ProFed: A Benchmark for Proximity-Based Non-IID Federated Learning

Davide Domini; Christian Otte Ingemann; Gianluca Aguzzi; Lukas Esterle; Mirko Viroli

doi:10.5334/jors.624

Full Article

(1) Overview

Introduction

Federated Learning (FL) [1] has gained significant interest in the last years. It has been introduced to address privacy problems during learning from users’ data. In fact, this framework allows the training of a shared global model without the need of collecting the data on a central server.

Different studies [2, 3] have shown that while FL achieves good learning performance compared to classical learning approaches on homogeneously distributed data, it drops performance when data are non-independently and identically distributed (non-IID). For instance, in urban traffic prediction scenarios, data patterns exhibit strong spatial correlations: traffic flows within specific city districts often share common characteristics while differing significantly from patterns observed in other areas. This geographical dependency implies that models trained on data from one district typically achieve higher accuracy when predicting traffic patterns within the same area compared to predictions in different districts.

In the literature, various algorithms—like Scaffold [4], FedProx [5], and many others [6, 7, 8]—have been proposed to tackle data heterogeneity. These approaches typically assume that client data are distributed without considering specific patterns or structures. However, in real world scenarios, particularly highly distributed systems [9] (e.g., in edge computing or spatial-aware scenarios), it is common for data from geographically close devices to be more similar to each other compared to data from devices farther apart (Figure 1). This phenomenon is driven by the fact that devices in the same region often experience similar environments and make comparable observations [10, 11]. Several studies (e.g., [12, 13, 14, 34]) have attempted to tackle this scenario by proposing algorithms that cluster clients based on similarity metrics, under the assumption that clients within the same cluster have IID data while clusters themselves exhibit non-IID properties. Nevertheless, the lack of standardized benchmarks for evaluating such approaches remains limited. Existing benchmarks [15, 16] often rely on synthetic data splits or arbitrary partitioning schemes that fail to capture the realistic geographic clustering observed in practice.

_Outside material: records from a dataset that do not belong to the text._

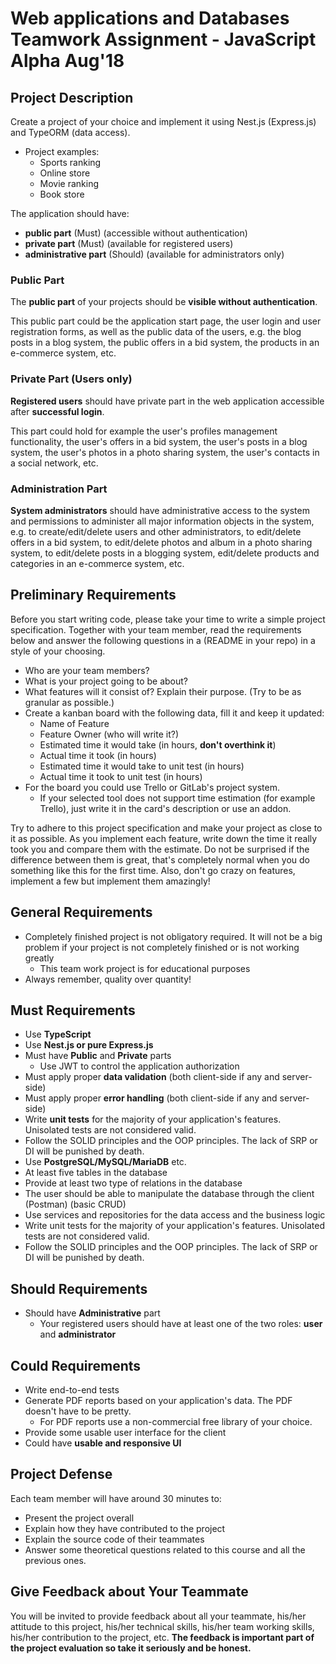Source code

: # Web applications and Databases Teamwork Assignment - JavaScript Alpha Aug'18

## Project Description

Create a project of your choice and implement it using Nest.js (Express.js) and TypeORM (data access).

- Project examples:
  - Sports ranking
  - Online store
  - Movie ranking
  - Book store
  
The application should have:

- **public part** (Must) (accessible without authentication)
- **private part** (Must) (available for registered users)
- **administrative part** (Should) (available for administrators only)

### Public Part

The **public part** of your projects should be **visible without authentication**.

This public part could be the application start page, the user login and user registration forms, as well as the public data of the users, e.g. the blog posts in a blog system, the public offers in a bid system, the products in an e-commerce system, etc.

### Private Part (Users only)

**Registered users** should have private part in the web application accessible after **successful login**.

This part could hold for example the user's profiles management functionality, the user's offers in a bid system, the user's posts in a blog system, the user's photos in a photo sharing system, the user's contacts in a social network, etc.

### Administration Part

**System administrators** should have administrative access to the system and permissions to administer all major information objects in the system, e.g. to create/edit/delete users and other administrators, to edit/delete offers in a bid system, to edit/delete photos and album in a photo sharing system, to edit/delete posts in a blogging system, edit/delete products and categories in an e-commerce system, etc.

## Preliminary Requirements

Before you start writing code, please take your time to write a simple project specification. Together with your team member, read the requirements below and answer the following questions in a (README in your repo) in a style of your choosing.

- Who are your team members?
- What is your project going to be about?
- What features will it consist of? Explain their purpose. (Try to be as granular as possible.)
- Create a kanban board with the following data, fill it and keep it updated:
  - Name of Feature
  - Feature Owner (who will write it?)
  - Estimated time it would take (in hours, **don't overthink it**)
  - Actual time it took (in hours)
  - Estimated time it would take to unit test (in hours)
  - Actual time it took to unit test (in hours)
- For the board you could use Trello or GitLab's project system.
  - If your selected tool does not support time estimation (for example Trello), just write it in the card's description or use an addon.

Try to adhere to this project specification and make your project as close to it as possible. As you implement each feature, write down the time it really took you and compare them with the estimate. Do not be surprised if the difference between them is great, that's completely normal when you do something like this for the first time. Also, don't go crazy on features, implement a few but implement them amazingly! 

## General Requirements

- Completely finished project is not obligatory required. It will not be a big problem if your project is not completely finished or is not working greatly
  - This team work project is for educational purposes
- Always remember, quality over quantity!

## Must Requirements

- Use **TypeScript**
- Use **Nest.js or pure Express.js**
- Must have **Public** and **Private** parts
  - Use JWT to control the application authorization
- Must apply proper **data validation** (both client-side if any and server-side)
- Must apply proper **error handling** (both client-side if any and server-side)
- Write **unit tests** for the majority of your application's features. Unisolated tests are not considered valid.
- Follow the SOLID principles and the OOP principles. The lack of SRP or DI will be punished by death.
- Use **PostgreSQL/MySQL/MariaDB** etc.
- At least five tables in the database
- Provide at least two type of relations in the database
- The user should be able to manipulate the database through the client (Postman) (basic CRUD)
- Use services and repositories for the data access and the business logic
- Write unit tests for the majority of your application's features. Unisolated tests are not considered valid.
- Follow the SOLID principles and the OOP principles. The lack of SRP or DI will be punished by death.

## Should Requirements

* Should have **Administrative** part
  * Your registered users should have at least one of the two roles: **user** and **administrator**

## Could Requirements

- Write end-to-end tests
- Generate PDF reports based on your application's data. The PDF doesn't have to be pretty.
  - For PDF reports use a non-commercial free library of your choice.
- Provide some usable user interface for the client
- Could have **usable and responsive UI**

## Project Defense

Each team member will have around 30 minutes to:

* Present the project overall
* Explain how they have contributed to the project
* Explain the source code of their teammates
* Answer some theoretical questions related to this course and all the previous ones.

## Give Feedback about Your Teammate

You will be invited to provide feedback about all your teammate, his/her attitude to this project, his/her technical skills, his/her team working skills, his/her contribution to the project, etc. **The feedback is important part of the project evaluation so take it seriously and be honest.**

Spatial data distribution: homogeneous within subregions, non-IID across subregions.

To bridge this gap, we introduce ProFed,¹ a novel benchmark designed specifically for proximity-based non-IID FL providing a more realistic and complete evaluation setting. ProFed leverages well-known computer vision datasets from PyTorch [17] and TorchVision [18]—like MNIST [19], CIFAR10 [20], CIFAR100 [21], and UTKFace [22]—and incorporates established data partitioning methods from the literature, such as Dirichlet distribution-based splits [23, 24]. Moreover, by enabling researchers to control the degree of data skewness, this approach allows for fine-grained experimentation and analysis. Its effectiveness is further demonstrated by its adoption in several scientific contributions (e.g., [25, 26]).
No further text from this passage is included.